TASK STATEMENT:
Please quote exactly the lines below from the line containing "- [Know Your" to the line containing "## I’m looking to collaborate on ...", both lines included, and nothing else.

DATA TO EXAMINE:

....

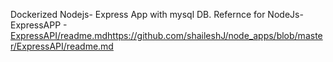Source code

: Dockerized Nodejs- Express App with mysql DB.
Refernce for NodeJs-ExpressAPP - [ExpressAPI/readme.md](https://github.com/shaileshJ/node_apps/blob/master/ExpressAPI/readme.md)https://github.com/shaileshJ/node_apps/blob/master/ExpressAPI/readme.md
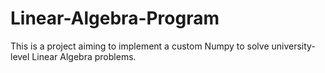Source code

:# Linear-Algebra-Program

This is a project aiming to implement a custom Numpy to solve university-level Linear Algebra problems.
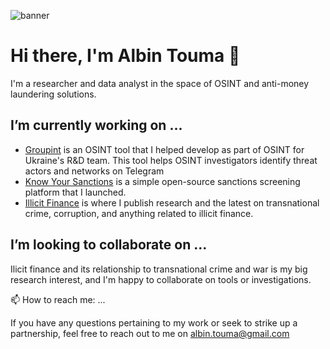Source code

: ![banner](https://media.licdn.com/dms/image/D4D16AQFfrC0U9tiD1A/profile-displaybackgroundimage-shrink_350_1400/0/1707139518158?e=1723680000&v=beta&t=qanmmvltojAxPI14Xp-dbtlOG9luDDS8CftuP4GMDdM)

# Hi there, I'm Albin Touma 👋

I'm a researcher and data analyst in the space of OSINT and anti-money laundering solutions. 

## I’m currently working on ...

- [Groupint](https://github.com/OSINT-for-Ukraine/groupint) is an OSINT tool that I helped develop as part of OSINT for Ukraine's R&D team. This tool helps OSINT investigators identify threat actors and networks on Telegram
- [Know Your Sanctions](https://knowyoursanctions.com) is a simple open-source sanctions screening platform that I launched.
- [Illicit Finance](https://illicitfinance.eu) is where I publish research and the latest on transnational crime, corruption, and anything related to illicit finance. 

## I’m looking to collaborate on ...

 Ilicit finance and its relationship to transnational crime and war is my big research interest, and I'm happy to collaborate on tools or investigations. 

📫 How to reach me: ...

If you have any questions pertaining to my work or seek to strike up a partnership, feel free to reach out to me on albin.touma@gmail.com

 

<!--
**AlbinTouma/AlbinTouma** is a ✨ _special_ ✨ repository because its `README.md` (this file) appears on your GitHub profile.

Here are some ideas to get you started:

- 🔭 I’m currently working on ...
- 🌱 I’m currently learning ...
- 👯 I’m looking to collaborate on ...
- 🤔 I’m looking for help with ...
- 💬 Ask me about ...
- 📫 How to reach me: ...
- 😄 Pronouns: ...
- ⚡ Fun fact: ...
-->
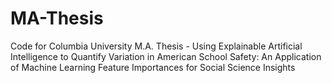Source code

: # MA-Thesis
Code for Columbia University M.A. Thesis - Using Explainable Artificial Intelligence to Quantify Variation in American School Safety: An Application of Machine Learning Feature Importances for Social Science Insights
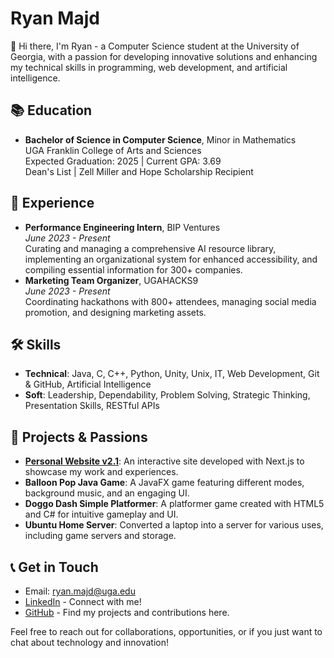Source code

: # Ryan Majd

👋 Hi there, I'm Ryan - a Computer Science student at the University of Georgia, with a passion for developing innovative solutions and enhancing my technical skills in programming, web development, and artificial intelligence.

## 📚 Education

- **Bachelor of Science in Computer Science**, Minor in Mathematics  
  UGA Franklin College of Arts and Sciences  
  Expected Graduation: 2025 | Current GPA: 3.69  
  Dean's List | Zell Miller and Hope Scholarship Recipient

## 💼 Experience

- **Performance Engineering Intern**, BIP Ventures  
  _June 2023 - Present_  
  Curating and managing a comprehensive AI resource library, implementing an organizational system for enhanced accessibility, and compiling essential information for 300+ companies.
- **Marketing Team Organizer**, UGAHACKS9  
  _June 2023 - Present_  
  Coordinating hackathons with 800+ attendees, managing social media promotion, and designing marketing assets.

## 🛠 Skills

- **Technical**: Java, C, C++, Python, Unity, Unix, IT, Web Development, Git & GitHub, Artificial Intelligence
- **Soft**: Leadership, Dependability, Problem Solving, Strategic Thinking, Presentation Skills, RESTful APIs

## 🚀 Projects & Passions

- **[Personal Website v2.1](https://theryanmajd.github.io/my-website-v2.1/)**: An interactive site developed with Next.js to showcase my work and experiences.
- **Balloon Pop Java Game**: A JavaFX game featuring different modes, background music, and an engaging UI.
- **Doggo Dash Simple Platformer**: A platformer game created with HTML5 and C# for intuitive gameplay and UI.
- **Ubuntu Home Server**: Converted a laptop into a server for various uses, including game servers and storage.

## 📞 Get in Touch

- Email: [ryan.majd@uga.edu](mailto:ryan.majd@uga.edu)
- [LinkedIn](https://www.linkedin.com/in/ryan-majd/) - Connect with me!
- [GitHub](https://github.com/theryanmajd) - Find my projects and contributions here.

Feel free to reach out for collaborations, opportunities, or if you just want to chat about technology and innovation!

<!---
TheRyanMajd/TheRyanMajd is a ✨ special ✨ repository because its `README.md` (this file) appears on your GitHub profile.
You can click the Preview link to take a look at your changes.
--->
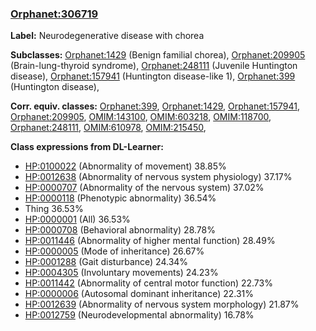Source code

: 
### [Orphanet:306719](http://www.orpha.net/ORDO/Orphanet_306719)
**Label:** Neurodegenerative disease with chorea

**Subclasses:** [Orphanet:1429](http://www.orpha.net/ORDO/Orphanet_1429) (Benign familial chorea), [Orphanet:209905](http://www.orpha.net/ORDO/Orphanet_209905) (Brain-lung-thyroid syndrome), [Orphanet:248111](http://www.orpha.net/ORDO/Orphanet_248111) (Juvenile Huntington disease), [Orphanet:157941](http://www.orpha.net/ORDO/Orphanet_157941) (Huntington disease-like 1), [Orphanet:399](http://www.orpha.net/ORDO/Orphanet_399) (Huntington disease), 

**Corr. equiv. classes:** [Orphanet:399](http://www.orpha.net/ORDO/Orphanet_399), [Orphanet:1429](http://www.orpha.net/ORDO/Orphanet_1429), [Orphanet:157941](http://www.orpha.net/ORDO/Orphanet_157941), [Orphanet:209905](http://www.orpha.net/ORDO/Orphanet_209905), [OMIM:143100](http://purl.obolibrary.org/obo/OMIM_143100), [OMIM:603218](http://purl.obolibrary.org/obo/OMIM_603218), [OMIM:118700](http://purl.obolibrary.org/obo/OMIM_118700), [Orphanet:248111](http://www.orpha.net/ORDO/Orphanet_248111), [OMIM:610978](http://purl.obolibrary.org/obo/OMIM_610978), [OMIM:215450](http://purl.obolibrary.org/obo/OMIM_215450), 

**Class expressions from DL-Learner:**

- [HP:0100022](http://purl.obolibrary.org/obo/HP_0100022) (Abnormality of movement) 38.85%
- [HP:0012638](http://purl.obolibrary.org/obo/HP_0012638) (Abnormality of nervous system physiology) 37.17%
- [HP:0000707](http://purl.obolibrary.org/obo/HP_0000707) (Abnormality of the nervous system) 37.02%
- [HP:0000118](http://purl.obolibrary.org/obo/HP_0000118) (Phenotypic abnormality) 36.54%
- Thing 36.53%
- [HP:0000001](http://purl.obolibrary.org/obo/HP_0000001) (All) 36.53%
- [HP:0000708](http://purl.obolibrary.org/obo/HP_0000708) (Behavioral abnormality) 28.78%
- [HP:0011446](http://purl.obolibrary.org/obo/HP_0011446) (Abnormality of higher mental function) 28.49%
- [HP:0000005](http://purl.obolibrary.org/obo/HP_0000005) (Mode of inheritance) 26.67%
- [HP:0001288](http://purl.obolibrary.org/obo/HP_0001288) (Gait disturbance) 24.34%
- [HP:0004305](http://purl.obolibrary.org/obo/HP_0004305) (Involuntary movements) 24.23%
- [HP:0011442](http://purl.obolibrary.org/obo/HP_0011442) (Abnormality of central motor function) 22.73%
- [HP:0000006](http://purl.obolibrary.org/obo/HP_0000006) (Autosomal dominant inheritance) 22.31%
- [HP:0012639](http://purl.obolibrary.org/obo/HP_0012639) (Abnormality of nervous system morphology) 21.87%
- [HP:0012759](http://purl.obolibrary.org/obo/HP_0012759) (Neurodevelopmental abnormality) 16.78%


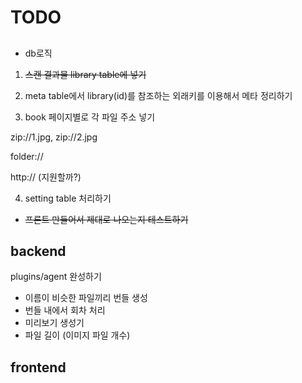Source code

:# TODO


##

- db로직

1. ~~스캔 결과물 library table에 넣기~~

2. meta table에서 library(id)를 참조하는 외래키를 이용해서 메타 정리하기

3. book 페이지별로 각 파일 주소 넣기

  zip://1.jpg, zip://2.jpg

  folder://

  http:// (지원할까?)

4. setting table 처리하기

- ~~프론트 만들어서 제대로 나오는지 테스트하기~~



## backend

plugins/agent 완성하기
- 이름이 비슷한 파일끼리 번들 생성
- 번들 내에서 회차 처리
- 미리보기 생성기
- 파일 길이 (이미지 파일 개수) 


## frontend
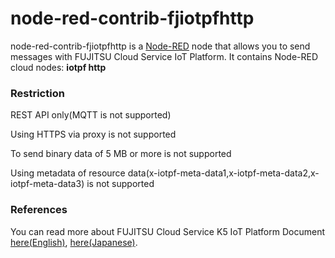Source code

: # node-red-contrib-fjiotpfhttp
node-red-contrib-fjiotpfhttp is a <a href="http://nodered.org" target="_new">Node-RED</a> node that allows you to send messages with FUJITSU Cloud Service IoT Platform. 
It contains Node-RED cloud nodes: **iotpf http**

### Restriction
REST API only(MQTT is not supported)

Using HTTPS via proxy is not supported

To send binary data of 5 MB or more is not supported

Using metadata of resource data(x-iotpf-meta-data1,x-iotpf-meta-data2,x-iotpf-meta-data3) is not supported

### References
You can read more about FUJITSU Cloud Service K5 IoT Platform Document [here(English)](https://iot-docs.jp-east-1.paas.cloud.global.fujitsu.com/en/manual/), [here(Japanese)](https://iot-docs.jp-east-1.paas.cloud.global.fujitsu.com/ja/manual/).

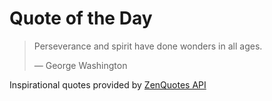 # Quote of the Day

<!-- QUOTE_START -->
> Perseverance and spirit have done wonders in all ages. 
>
> — George Washington

Inspirational quotes provided by <a href="https://zenquotes.io/" target="_blank">ZenQuotes API</a>
<!-- QUOTE_END -->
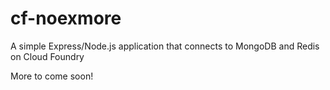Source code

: cf-noexmore
===========

A simple Express/Node.js application that connects to MongoDB and Redis on Cloud Foundry

More to come soon!
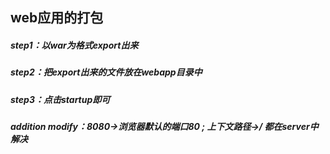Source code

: ##  web应用的打包

#####  step1：以war为格式export出来

##### step2：把export出来的文件放在webapp目录中

##### step3：点击startup即可

##### addition modify：8080->浏览器默认的端口80 ; 上下文路径->/ 都在server中解决
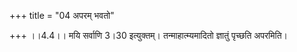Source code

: +++
title = "04 अपरम् भवतो"

+++
।।4.4।। मयि सर्वाणि 3।30 इत्युक्तम्। तन्माहात्म्यमादितो ज्ञातुं पृच्छति
अपरमिति।
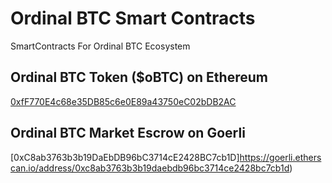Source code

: # Ordinal BTC Smart Contracts
SmartContracts For Ordinal BTC Ecosystem

## Ordinal BTC Token ($oBTC) on Ethereum
[0xfF770E4c68e35DB85c6e0E89a43750eC02bDB2AC](https://etherscan.io/address/0xff770e4c68e35db85c6e0e89a43750ec02bdb2ac#code) <br />
## Ordinal BTC Market Escrow on Goerli
[0xC8ab3763b3b19DaEbDB96bC3714cE2428BC7cb1D]https://goerli.etherscan.io/address/0xc8ab3763b3b19daebdb96bc3714ce2428bc7cb1d) <br />




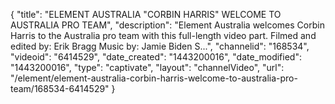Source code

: {
    "title": "ELEMENT AUSTRALIA \"CORBIN HARRIS\" WELCOME TO AUSTRALIA PRO TEAM",
    "description": "Element Australia welcomes Corbin Harris to the Australia pro team with this full-length video part. Filmed and edited by: Erik Bragg Music by: Jamie Biden S...",
    "channelid": "168534",
    "videoid": "6414529",
    "date_created": "1443200016",
    "date_modified": "1443200016",
    "type": "captivate",
    "layout": "channelVideo",
    "url": "\/element\/element-australia-corbin-harris-welcome-to-australia-pro-team\/168534-6414529"
}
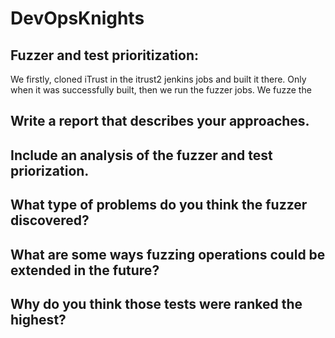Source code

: # DevOpsKnights

## Fuzzer and test prioritization:    
We firstly, cloned iTrust in the itrust2 jenkins jobs and built it there. Only when it was successfully built, then we run the fuzzer jobs. We fuzze the 

## Write a report that describes your approaches. 
  
## Include an analysis of the fuzzer and test priorization.
## What type of problems do you think the fuzzer discovered?
## What are some ways fuzzing operations could be extended in the future?
## Why do you think those tests were ranked the highest?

....

YOUR RESPONSE:
- [Know Your Sanctions](https://knowyoursanctions.com) is a simple open-source sanctions screening platform that I launched.
- [Illicit Finance](https://illicitfinance.eu) is where I publish research and the latest on transnational crime, corruption, and anything related to illicit finance. 

## I’m looking to collaborate on ...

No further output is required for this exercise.